Parents often reach out to ask whether something their child is doing is "normal". They might have an overwhelming sense that something is wrong because society indicates that their little love should be doing something by now or have a view that they are creating "bad habits" by supporting their little one by doing XYZ.


Let me just get it out from the get go - your baby/toddler is unique. Their sleep, feed and emotional needs are different from their peers and siblings and these will change as they go through periods of developmental change, illness, growth spurts or teething.


Comparing your 4 month old baby to another 4 month old is like comparing two 35 year old woman. They are different. They will likely eat/feed differently, sleep at slightly different times and for different lengths and be in different stages developmentally. There is no right or wrong! It's not "normal" that your baby crawls on all fours whilst their little friend bum shuffles or commando crawls. Some kids don't crawl at all - they just stand up and run!


""Trying to achieve "normal" could mean asking your little one to do something they aren't quite ready for, and maybe as a parent you aren't quite ready either".



I'm often approached by parents wanting to normalise their child's behaviour and sleep patterns. Whilst I educate, support and empower you to understand where they are at and talk through their sleep and feeding and how these change, each baby is different. Your little love is not a robot. They won't have 2 hour lunchtime sleeps everyday, and that's okay! We can't physically control when they fall asleep or when they wake, so take the pressure off yourself. What we can provide is a safe sleep space, a good sleep environment, a great wind down routine and the support to settle and resettle to sleep if they need us.


Trying to achieve "normal" could mean asking your little one to do something they aren't quite ready for, and maybe as a parent you aren't quite ready either. It's not a realistic expectation that our little people sleep through the night without a feed when they are so young. Their little stomachs are so small and their milk feeds only sustain them for so long. Some families are fortunate to have big stretches of sleep overnight and others will be feeding 2-4 hourly in the first few months.

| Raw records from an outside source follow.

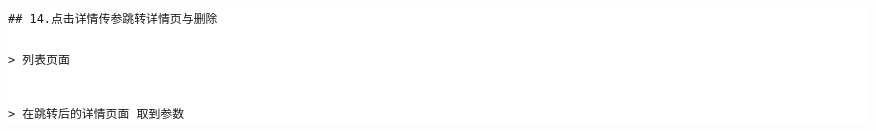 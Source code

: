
 ```  
## 14.点击详情传参跳转详情页与删除  

> 列表页面  

```
<template>
  <div class="about contanter">
    <h1 style="display:blank" class="page-header">用户管理系统</h1>
    <el-table :data="customers" style="width: 100%">
      <el-table-column prop="name" label="姓名" width="180"></el-table-column>
      <el-table-column prop="phone" label="电话" width="180"></el-table-column>
      <el-table-column prop="email" label="邮箱"></el-table-column>
      <el-table-column fixed="right" label="操作" width="100">
        <template slot-scope="scope">
          <el-button @click="jump(scope.row.id)" type="text" size="small">详情</el-button>
        </template>
      </el-table-column>
    </el-table>
  </div>
</template>

<script>
export default {
  name: "about",
  data() {
    return {
      customers: []
    };
  },
  methods: {
    fetchCustomers() {
      this.$http.get("http://localhost:3000/users").then(function(response) {
        this.customers = response.body;
        //console.log(this.customers);
      });
    },
    jump(id){ //跳转传参
      //console.log(id);
      this.$router.push(`/editor/${id}`);
    }
  },
  created() {
    this.fetchCustomers();
  }
};
</script>


<style scoped>
</style>

```

> 在跳转后的详情页面 取到参数  

```
<template>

Likewise, when you are curious as to whether a behaviour or sleep pattern is "normal" think about what you are comparing it to. Has their sleep changed recently? Have they learned a new skill like crawling which might be affecting their sleep? Are they waking and you're feeding them but they aren't actually feeding? Most importantly the question is "Am I concerned about this behaviour/habit and is it something we want to change?".


You may have experienced a behavioural change like hitting or biting and be wondering if this is normal and how to deal with such incidents. Stop and look at how and why its triggering you. Why are you embarrassed or shocked that your little one is frustrated and showing that physically? Rather than approaching an outburst in behaviour from an adults perspective stop and think; it's not just the behaviour that might need to change, it's the reason and understanding behind the behaviour and your reaction to their big emotions as an adult. When we do this we can be more responsive to their needs and navigate through the behaviours. It's 'normal' that children throw toys, bite their siblings or lay down on the ground kicking and screaming in the supermarket. Little kids have BIG emotions just like we do!

You have also no doubt come to learn that what works for you and your family may not be supported by what other parents think is "normal". You know what, who cares! If its working for YOUR child and YOU are happy rocking, patting, feeding them to sleep then go for it! Throw the book back at "normal" and create your own norm. Nobody gets to school and asks if you slept through the night at 4 months or 2 years old, whether you were breastfed or bottle fed and whether or not you walked before your first birthday or decided to stay put until you were closer to 18 months old.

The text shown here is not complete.